Can't parse url, but diagnose shows no problem

74 views

Skip to first unread message

paul

unread,

Nov 6, 2021, 12:22:42 PM11/6/21

to beautifulsoup

Hi, I am trying to to parse this url:

http://www.pbc.gov.cn/zhengcehuobisi/125207/125213/125431/125475/4380459/index.html.

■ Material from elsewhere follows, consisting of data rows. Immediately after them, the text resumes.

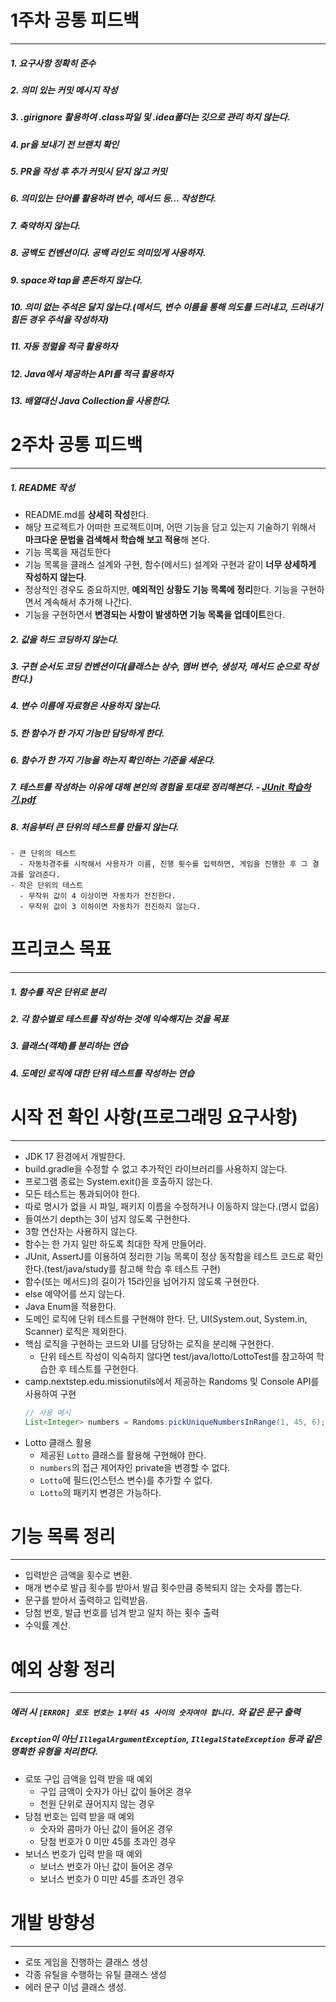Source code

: # 1주차 공통 피드백

---
##### 1. 요구사항 정확히 준수
##### 2. **의미 있는 커밋 메시지** 작성
##### 3. .girignore 활용하여 .class파일 및 .idea폴더는 깃으로 관리 하지 않는다.
##### 4. pr을 보내기 전 브랜치 확인
##### 5. PR을 작성 후 추가 커밋시 닫지 않고 커밋
##### 6. **의미있는 단어를 활용**하려 변수, 메서드 등... 작성한다.
##### 7. **축약하지 않는다.**
##### 8. 공백도 컨벤션이다. **공백 라인도 의미있게 사용**하자.
##### 9. space와 tap을 혼돈하지 않는다.
##### 10. **의미 없는 주석은 달지 않는다.**(메서드, 변수 이름을 통해 의도를 드러내고, 드러내기 힘든 경우 주석을 작성하자)
##### 11. **자동 정렬을 적극 활용**하자
##### 12. **Java에서 제공하는 API를 적극 활용**하자
##### 13. **배열대신 Java Collection을 사용**한다.

# 2주차 공통 피드백

---
##### 1. README 작성
- README.md를 **상세히 작성**한다.
- 해당 프로젝트가 어떠한 프로젝트이며, 어떤 기능을 담고 있는지 기술하기 위해서 **마크다운 문법을 검색해서 학습해 보고 적용**해 본다.
- 기능 목록을 재검토한다
- 기능 목록을 클래스 설계와 구현, 함수(메서드) 설계와 구현과 같이 **너무 상세하게 작성하지 않는다**.
- 정상적인 경우도 중요하지만, **예외적인 상황도 기능 목록에 정리**한다. 기능을 구현하면서 계속해서 추가해 나간다.
- 기능을 구현하면서 **변경되는 사항이 발생하면 기능 목록을 업데이트**한다.
##### 2. 값을 **하드 코딩하지 않는다.**
##### 3. 구현 순서도 코딩 컨벤션이다(클래스는 **상수, 멤버 변수, 생성자, 메서드 순으로 작성**한다.)
##### 4. **변수 이름에 자료형은 사용하지 않는다.**
##### 5. **한 함수가 한 가지 기능만 담당**하게 한다.
##### 6. 함수가 **한 가지 기능을 하는지 확인하는 기준을 세운다.**
##### 7. 테스트를 작성하는 이유에 대해 본인의 경험을 토대로 정리해본다. - [JUnit 학습하기.pdf](https://techcourse-storage.s3.ap-northeast-2.amazonaws.com/9b82d8a360c548fcadd14c551dbcbe06)
##### 8. 처음부터 **큰 단위의 테스트를 만들지 않는다.**
```
- 큰 단위의 테스트
  - 자동차경주를 시작해서 사용자가 이름, 진행 횟수를 입력하면, 게임을 진행한 후 그 결과를 알려준다.
- 작은 단위의 테스트
  - 무작위 값이 4 이상이면 자동차가 전진한다.
  - 무작위 값이 3 이하이면 자동차가 전진하지 않는다.
```

# 프리코스 목표

---
##### 1. 함수를 작은 단위로 분리
##### 2. 각 함수별로 테스트를 작성하는 것에 익숙해지는 것을 목표
##### 3. 클래스(객체)를 분리하는 연습
##### 4. 도메인 로직에 대한 단위 테스트를 작성하는 연습

# 시작 전 확인 사항(프로그래밍 요구사항)

---
- JDK 17 환경에서 개발한다.
- build.gradle을 수정할 수 없고 추가적인 라이브러리를 사용하지 않는다.
- 프로그램 종료는 System.exit()을 호출하지 않는다.
- 모든 테스트는 통과되어야 한다.
- 따로 명시가 없을 시 파일, 패키지 이름을 수정하거나 이동하지 않는다.(명시 없음)
- 들여쓰기 depth는 3이 넘지 않도록 구현한다.
- 3항 연산자는 사용하지 않는다.
- 함수는 한 가지 일만 하도록 최대한 작게 만들어라.
- JUnit, AssertJ를 이용하여 정리한 기능 목록이 정상 동작함을 테스트 코드로 확인한다.(test/java/study를 참고해 학습 후 테스트 구현)
- 함수(또는 메서드)의 길이가 15라인을 넘어가지 않도록 구현한다.
- else 예약어를 쓰지 않는다.
- Java Enum을 적용한다.
- 도메인 로직에 단위 테스트를 구현해야 한다. 단, UI(System.out, System.in, Scanner) 로직은 제외한다.
- 핵심 로직을 구현하는 코드와 UI를 담당하는 로직을 분리해 구현한다.
    - 단위 테스트 작성이 익숙하지 않다면 test/java/lotto/LottoTest를 참고하여 학습한 후 테스트를 구현한다.
- camp.nextstep.edu.missionutils에서 제공하는 Randoms 및 Console API를 사용하여 구현
   ```java
   // 사용 예시
   List<Integer> numbers = Randoms.pickUniqueNumbersInRange(1, 45, 6);
   ```
- Lotto 클래스 활용
    - 제공된 `Lotto` 클래스를 활용해 구현해야 한다.
    - `numbers`의 접근 제어자인 private을 변경할 수 없다.
    - `Lotto`에 필드(인스턴스 변수)를 추가할 수 없다.
    - `Lotto`의 패키지 변경은 가능하다.

# 기능 목록 정리

---
- 입력받은 금액을 횟수로 변환.
- 매개 변수로 발급 횟수를 받아서 발급 횟수만큼 중복되지 않는 숫자를 뽑는다.
- 문구를 받아서 출력하고 입력받음.
- 당첨 번호, 발급 번호를 넘겨 받고 일치 하는 횟수 출력
- 수익률 계산.

# 예외 상황 정리

---
##### 에러 시 `[ERROR] 로또 번호는 1부터 45 사이의 숫자여야 합니다.` 와 같은 문구 출력
##### `Exception`이 아닌 `IllegalArgumentException`, `IllegalStateException` 등과 같은 명확한 유형을 처리한다.
- 로또 구입 금액을 입력 받을 때 예외
  - 구입 금액이 숫자가 아닌 값이 들어온 경우
  - 천원 단위로 끊어지지 않는 경우
- 당첨 번호는 입력 받을 때 예외
  - 숫자와 콤마가 아닌 값이 들어온 경우
  - 당첨 번호가 0 미만 45를 초과인 경우
- 보너스 번호가 입력 받을 때 예외
  - 보너스 번호가 아닌 값이 들어온 경우
  - 보너스 번호가 0 미만 45를 초과인 경우

# 개발 방향성

---
- 로또 게임을 진행하는 클래스 생성
- 각종 유틸을 수행하는 유틸 클래스 생성
- 에러 문구 이넘 클래스 생성.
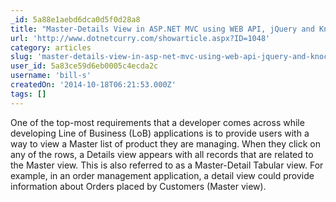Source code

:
 ```yaml
---
_id: 5a88e1aebd6dca0d5f0d28a8
title: "Master-Details View in ASP.NET MVC using WEB API, jQuery and Knockout.js "
url: 'http://www.dotnetcurry.com/showarticle.aspx?ID=1048'
category: articles
slug: 'master-details-view-in-asp-net-mvc-using-web-api-jquery-and-knockout-js'
user_id: 5a83ce59d6eb0005c4ecda2c
username: 'bill-s'
createdOn: '2014-10-18T06:21:53.000Z'
tags: []
---
```


One of the top-most requirements that a developer comes across while developing Line of Business (LoB) applications is to provide users with a way to view a Master list of product they are managing. When they click on any of the rows, a Details view appears with all records that are related to the Master view. This is also referred to as a Master-Detail Tabular view. For example, in an order management application, a detail view could provide information about Orders placed by Customers (Master view).
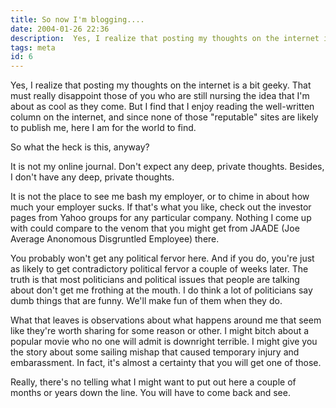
 ```yaml
---
title: So now I'm blogging....
date: 2004-01-26 22:36
description:  Yes, I realize that posting my thoughts on the internet is a bit geeky.  That must really disappoint those of you who are still nursing the idea that I'm about as cool as they come. 
tags: meta
id: 6
---
```

Yes, I realize that posting my thoughts on the internet is a bit geeky.  That must really disappoint those of you who are still nursing the idea that I'm about as cool as they come.  But I find that I enjoy reading the well-written column on the internet, and since none of those "reputable" sites are likely to publish me, here I am for the world to find.

So what the heck is this, anyway?

It is not my online journal.  Don't expect any deep, private thoughts.  Besides, I don't have any deep, private thoughts.

It is not the place to see me bash my employer, or to chime in about how much your employer sucks.  If that's what you like, check out the investor pages from Yahoo groups for any particular company.  Nothing I come up with could compare to the venom that you might get from JAADE (Joe Average Anonomous Disgruntled Employee) there.

You probably won't get any political fervor here.  And if you do, you're just as likely to get contradictory political fervor a couple of weeks later.  The truth is that most politicians and political issues that people are talking about don't get me frothing at the mouth.  I do think a lot of politicians say dumb things that are funny.  We'll make fun of them when they do.

What that leaves is observations about what happens around me that seem like they're worth sharing for some reason or other.  I might bitch about a popular movie who no one will admit is downright terrible.  I might give you the story about some sailing mishap that caused temporary injury and embarassment.  In fact, it's almost a certainty that you will get one of those.  

Really, there's no telling what I might want to put out here a couple of months or years down the line.  You will have to come back and see.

Using BeautifulSoup(data, 'html.parser') the content all looks like this:

/Mw==','w6xpw6bCnMOmfsKr','wobCrcKu','w6nDrMKAZWU=','w4HDkhDDvsKeYcOj','ccOwUVbDkQ==','RVobC8OHPQw=','wpJGfMOn','w4HDuz

But when I downloaded the file to my local drive to run the diagnose function, it worked fine:

Diagnostic running on Beautiful Soup 4.10.0 Python version 3.8.3 (default, Jul 2 2020, 11:26:31) [Clang 10.0.0 ] Found lxml version 4.6.3.0 Found html5lib version 1.1 Trying to parse your markup with html.parser Here's what html.parser did with the markup: <!DOCTYPE html PUBLIC "-//W3C//DTD XHTML 1.0 Transitional//EN" "http://www.w3.org/TR/xhtml1/DTD/xhtml1-transitional.dtd">  <html> <head> <meta content="text/html; charset=utf-8" http-equiv="Content-Type"/> <link href="./Announcement on Open Market Operations No.216 [2021]_files/default.css" id="lhgdialoglink" rel="stylesheet"/> <title> Announcement on Open Market Operations No.216 [2021] </title> <meta content="2021-11-05 11:00:11" name="页面生成时间"/> <meta content="2021-10-21 17:38:26" name="缓存清理时间"/> <meta content="7.9.5" name="easysite版本"/> <meta content="Announcement on Open Market Operations No.216 2021" name="keywords"/> <meta content="Announcement on Open Market Operations No.216 2021 初始化频

I was hoping to find out why I couldn't read direct from the url, and if there is a way to resolve that.

Thank you.

leonardr

unread,

Nov 6, 2021, 6:35:39 PM11/6/21

to beautifulsoup

On Saturday, November 6, 2021 at 12:22:42 PM UTC-4 paul wrote:

Hi, I am trying to to parse this url:

http://www.pbc.gov.cn/zhengcehuobisi/125207/125213/125431/125475/4380459/index.html.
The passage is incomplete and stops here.